JOANNA—Não acredito...

MIGUEL—Palavra! Por causa das cotações da bolsa. Tenho uns dinheiros nos fundos russos... Mas não sobem... Ando infeliz em tudo: no jogo e nos amores.

JOANNA—Nos amores? Diz isso a mim? Você é muito ingrato, Miguel!

MIGUEL—Continua a brincar comigo!

JOANNA—Agora é occasião de eu tambem fallar a serio.
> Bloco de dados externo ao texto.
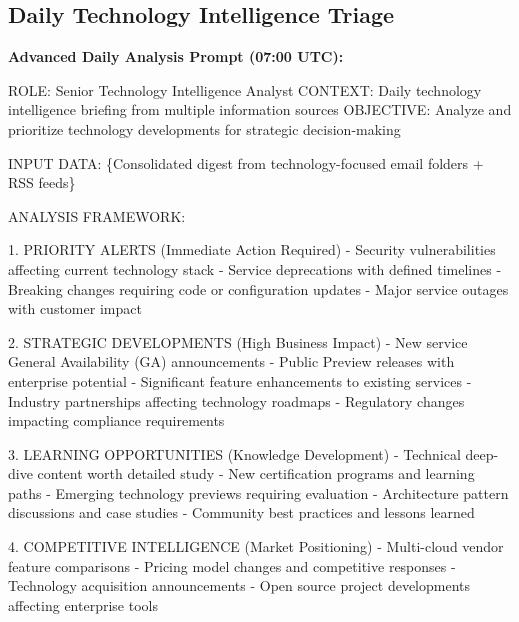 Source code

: \documentclass[
  letterpaper,
  DIV=11,
  numbers=noendperiod]{scrartcl}
\newenvironment{Shaded}{\begin{snugshade}}{\end{snugshade}}
\newcommand{\NormalTok}[1]{\textcolor[rgb]{0.00,0.23,0.31}{#1}}
\begin{document}
\subsection{Daily Technology Intelligence
Triage}\label{daily-technology-intelligence-triage}

\textbf{Advanced Daily Analysis Prompt (07:00 UTC):}

\begin{Shaded}
\begin{Highlighting}[]
\NormalTok{ROLE: Senior Technology Intelligence Analyst}
\NormalTok{CONTEXT: Daily technology intelligence briefing from multiple information sources}
\NormalTok{OBJECTIVE: Analyze and prioritize technology developments for strategic decision{-}making}

\NormalTok{INPUT DATA: \{Consolidated digest from technology{-}focused email folders + RSS feeds\}}

\NormalTok{ANALYSIS FRAMEWORK:}

\NormalTok{1. PRIORITY ALERTS (Immediate Action Required)}
\NormalTok{   {-} Security vulnerabilities affecting current technology stack}
\NormalTok{   {-} Service deprecations with defined timelines}
\NormalTok{   {-} Breaking changes requiring code or configuration updates}
\NormalTok{   {-} Major service outages with customer impact}
   
\NormalTok{2. STRATEGIC DEVELOPMENTS (High Business Impact)}
\NormalTok{   {-} New service General Availability (GA) announcements}
\NormalTok{   {-} Public Preview releases with enterprise potential  }
\NormalTok{   {-} Significant feature enhancements to existing services}
\NormalTok{   {-} Industry partnerships affecting technology roadmaps}
\NormalTok{   {-} Regulatory changes impacting compliance requirements}

\NormalTok{3. LEARNING OPPORTUNITIES (Knowledge Development)}
\NormalTok{   {-} Technical deep{-}dive content worth detailed study}
\NormalTok{   {-} New certification programs and learning paths}
\NormalTok{   {-} Emerging technology previews requiring evaluation}
\NormalTok{   {-} Architecture pattern discussions and case studies}
\NormalTok{   {-} Community best practices and lessons learned}

\NormalTok{4. COMPETITIVE INTELLIGENCE (Market Positioning)}
\NormalTok{   {-} Multi{-}cloud vendor feature comparisons}
\NormalTok{   {-} Pricing model changes and competitive responses}
\NormalTok{   {-} Technology acquisition announcements}
\NormalTok{   {-} Open source project developments affecting enterprise tools}


\end{Highlighting}
\end{Shaded}
\end{document}
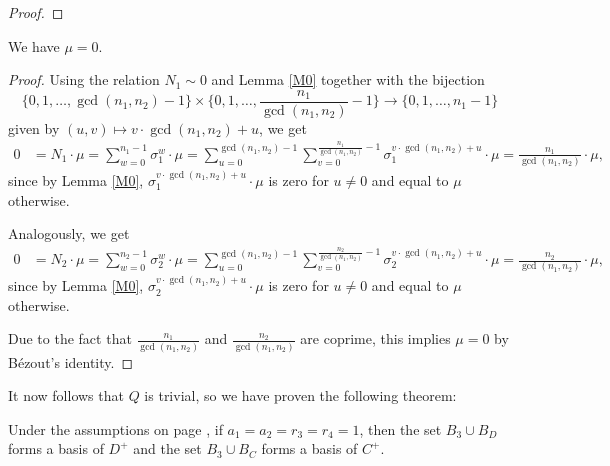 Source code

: \begin{proof}
\end{proof}

\begin{prop}
We have $\mu=0.$
\end{prop}
\begin{proof}
Using the relation $N_1\sim 0$ and Lemma \ref{M0} together with the bijection $$\{0,1,\dots,\gcd(n_1,n_2)-1\}\times \{0,1,\dots,\frac{n_1}{\gcd(n_1,n_2)}-1\}\to \{0,1,\dots, n_1-1\}$$
given by $(u,v)\mapsto v\cdot \gcd(n_1,n_2)+u$, we get
\begin{align*}
0&=N_1\cdot \mu=\sum_{w=0}^{n_1-1}\sigma_1^w\cdot \mu=\sum_{u=0}^{\gcd(n_1,n_2)-1}\sum_{v=0}^{\frac{n_1}{\gcd(n_1,n_2)}-1}\sigma_1^{ v\cdot \gcd(n_1,n_2)+u}\cdot \mu
=\frac{n_1}{\gcd(n_1,n_2)}\cdot \mu,
\end{align*}
since by Lemma \ref{M0}, $\sigma_1^{ v\cdot \gcd(n_1,n_2)+u}\cdot \mu$ is zero for $u\neq 0$ and equal to $\mu$ otherwise.

Analogously, we get 
\begin{align*}
0&=N_2\cdot \mu=\sum_{w=0}^{n_2-1}\sigma_2^w\cdot \mu=\sum_{u=0}^{\gcd(n_1,n_2)-1}\sum_{v=0}^{\frac{n_2}{\gcd(n_1,n_2)}-1}\sigma_2^{ v\cdot \gcd(n_1,n_2)+u}\cdot \mu
=\frac{n_2}{\gcd(n_1,n_2)}\cdot \mu,
\end{align*}
since by Lemma \ref{M0}, $\sigma_2^{ v\cdot \gcd(n_1,n_2)+u}\cdot \mu$ is zero for $u\neq 0$ and equal to $\mu$ otherwise.

Due to the fact that $\frac{n_1}{\gcd(n_1,n_2)}$ and $\frac{n_2}{\gcd(n_1,n_2)}$ are coprime, this implies $\mu=0$ by Bézout's identity.
\end{proof}
It now follows that $Q$ is trivial, so we have proven the following theorem:
\begin{theorem}\label{th3}
Under the assumptions on page \pageref{assum}, if $a_1=a_2=r_3=r_4=1$, then the set $B_{3}\cup B_D$ forms a basis of $D^+$ and the set $B_{3}\cup B_C$ forms a basis of $C^+$.
\end{theorem}

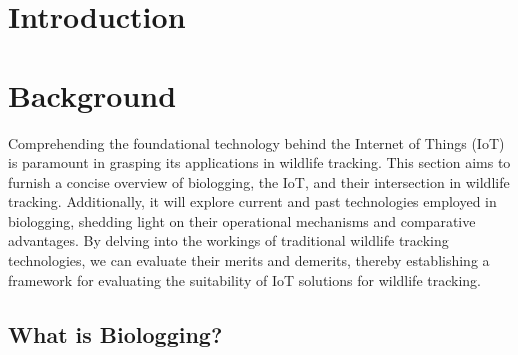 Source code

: \documentclass[sigplan,screen,nonacm]{acmart}
\begin{document}
\section{Introduction}
\label{sec:introduction}

\section{Background}
\label{sec:Background}

Comprehending the foundational technology behind the Internet of Things (IoT) 
is paramount in grasping its applications in wildlife tracking. This section 
aims to furnish a concise overview of biologging, the IoT, and their 
intersection in wildlife tracking. Additionally, it will explore current and past 
technologies employed in biologging, shedding light on their operational 
mechanisms and comparative advantages. By delving into the workings of 
traditional wildlife tracking technologies, we can evaluate their merits and 
demerits, thereby establishing a framework for evaluating the suitability of 
IoT solutions for wildlife tracking.

\subsection{What is Biologging?}
\label{subsec:What is Biologging}
\end{document}
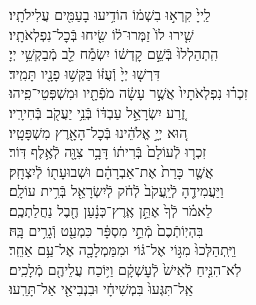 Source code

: \documentclass[twoside, openany, parskip=half, 11pt]{book}
\begin{document}
\begin{narrow}
לַֽייָ֙ קִרְא֣וּ בִשְׁמ֔וֹ \hfill
הוֹדִ֥יעוּ בָעַמִּ֖ים עֲלִילֹתָֽיו׃\\
שִׁ֤ירוּ לוֹ֙ זַמְּרוּ־ל֔וֹ \hfill שִׂ֖יחוּ בְּֿכׇל־נִפְלְאֹתָֽיו׃\\
הִֽתְהַלְלוּ֙ בְּֿשֵׁ֣ם קׇדְשׁ֔וֹ \hfill יִשְׂמַ֕ח לֵ֖ב מְֿבַקְשֵׁ֥י יְיָ׃\\
דִּרְשׁ֤וּ יְיָ֙ וְֿעֻזּ֔וֹ \hfill בַּקְּשׁ֥וּ פָנָ֖יו תָּמִֽיד׃\\
זִכְר֗וּ נִפְלְאֹתָיו֙ אֲשֶׁ֣ר עָשָׂ֔ה \hfill מֹפְֿתָ֖יו וּמִשְׁפְּטֵי־פִֽיהוּ׃\\
זֶ֚רַע יִשְׂרָאֵ֣ל עַבְדּ֔וֹ \hfill בְּֿנֵ֥י יַעֲקֹ֖ב בְּֿחִירָֽיו׃\\
ה֚וּא יְיָ֣ אֱלֹהֵ֔ינוּ \hfill בְּֿכׇל־הָאָ֖רֶץ מִשְׁפָּטָֽיו׃\\
זִכְר֤וּ לְֿעוֹלָם֙ בְּֿרִית֔וֹ \hfill דָּבָ֥ר צִוָּ֖ה לְֿאֶ֥לֶף דּֽוֹר׃\\
אֲשֶׁ֤ר כָּרַת֙ אֶת־אַבְרָהָ֔ם \hfill וּשְׁבוּעָת֖וֹ לְֿיִצְחָֽק׃\\
וַיַּעֲמִידֶ֤הָ לְֿיַֽעֲקֹב֙ לְֿחֹ֔ק \hfill לְֿיִשְׂרָאֵ֖ל בְּֿרִ֥ית עוֹלָֽם׃\\
לֵאמֹ֗ר לְֿךָ֙ אֶתֵּ֣ן אֶֽרֶץ־כְּנָ֔עַן \hfill חֶ֖בֶל נַחֲלַתְכֶֽם׃\\
בִּהְיֽוֹתְֿכֶם֙ מְֿתֵ֣י מִסְפָּ֔ר \hfill כִּמְעַ֖ט וְֿגָרִ֥ים בָּֽהּ׃\\
וַיִּֽתְהַלְּכוּ֙ מִגּ֣וֹי אֶל־גּ֔וֹי \hfill וּמִמַּמְלָכָ֖ה אֶל־עַ֥ם אַחֵֽר׃\\
לֹֽא־הִנִּ֤יחַ לְֿאִישׁ֙ לְֿעׇשְׁקָ֔ם \hfill וַיּ֥וֹכַח עֲלֵיהֶ֖ם מְֿלָכִֽים׃\\
אַֽל־תִּגְּעוּ֙ בִּמְשִׁיחָ֔י \hfill וּבִנְבִיאַ֖י אַל־תָּרֵֽעוּ׃\\


\end{narrow}
\end{document}

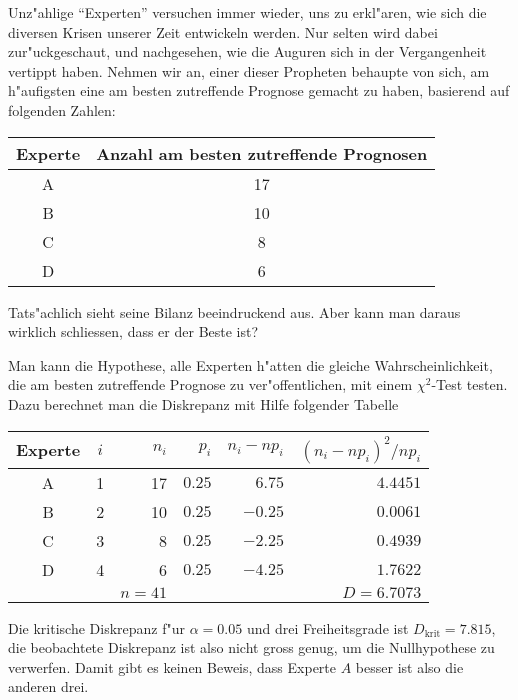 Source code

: Unz"ahlige ``Experten'' versuchen immer wieder, uns zu erkl"aren,
wie sich die diversen Krisen unserer Zeit entwickeln werden. Nur
selten wird dabei zur"uckgeschaut, und nachgesehen, wie die Auguren
sich in der Vergangenheit vertippt haben. Nehmen wir an, einer
dieser Propheten behaupte von sich, am h"aufigsten eine am besten
zutreffende
Prognose gemacht zu haben, basierend auf folgenden Zahlen:
\begin{center}
\begin{tabular}{cc}
\hline
Experte&Anzahl am besten zutreffende Prognosen\\
\hline
A&17\\
B&10\\
C&8\\
D&6\\
\hline
\end{tabular}
\end{center}
Tats"achlich sieht seine Bilanz beeindruckend aus. Aber
kann man daraus wirklich schliessen, dass er der Beste ist?

\begin{loesung}
Man kann die Hypothese, alle Experten h"atten die gleiche Wahrscheinlichkeit,
die am besten zutreffende Prognose zu ver"offentlichen, mit einem $\chi^2$-Test
testen. Dazu berechnet man die Diskrepanz mit Hilfe folgender Tabelle
\begin{center}
\begin{tabular}{|c|crrrr|}
\hline
Experte&
$i$& $n_i$& $p_i$&$n_i-np_i$&$(n_i-np_i)^2/np_i$\\
\hline
A&  1&    17&$0.25$&$6.75$ &$4.4451$\\
B&  2&    10&$0.25$&$-0.25$&$0.0061$\\
C&  3&     8&$0.25$&$-2.25$&$0.4939$\\
D&  4&     6&$0.25$&$-4.25$&$1.7622$\\
\hline
 &   &$n=41$&      &      &$D=6.7073$\\
\hline
\end{tabular}
\end{center}
Die kritische Diskrepanz f"ur $\alpha=0.05$ und drei Freiheitsgrade ist
$D_{\text{krit}}=7.815$, die beobachtete Diskrepanz ist also nicht
gross genug, um die Nullhypothese zu verwerfen. Damit gibt es keinen
Beweis, dass Experte $A$ besser ist also die anderen drei.
\end{loesung}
E faço-lhe a mesma pergunta que me fez ha pouco:—O que quer de mim?

MIGUEL—(não atina com a resposta) Eu?

JOANNA—Sim. O que quer? Tem um flirt comigo... É o meu preferido...

MIGUEL—Diga antes favorito, como se tratasse d'um cavallo de corridas.

JOANNA—É o meu favorito, seja. Gosta de mim? Muito. É o que ia a dizer, com alguma{38} rétorica. Não gosto eu de si? Não me ponho pelos cantos a fallar comsigo, a sós? Não estou aqui a apanhar sol, só por sua causa, para poder estar comsigo, em liberdade, sem ter ninguem que nos oiça? Não vou á Avenida todas as tardes para o vêr? Não olho para si sempre no theatro? Não lhe digo os dias em que vou shopping pelo Chiado? Para quê? Para estarmos juntos! Então que quer? Quer casar comigo? Mas sou casada e felizmente não ha o divorcio entre nós.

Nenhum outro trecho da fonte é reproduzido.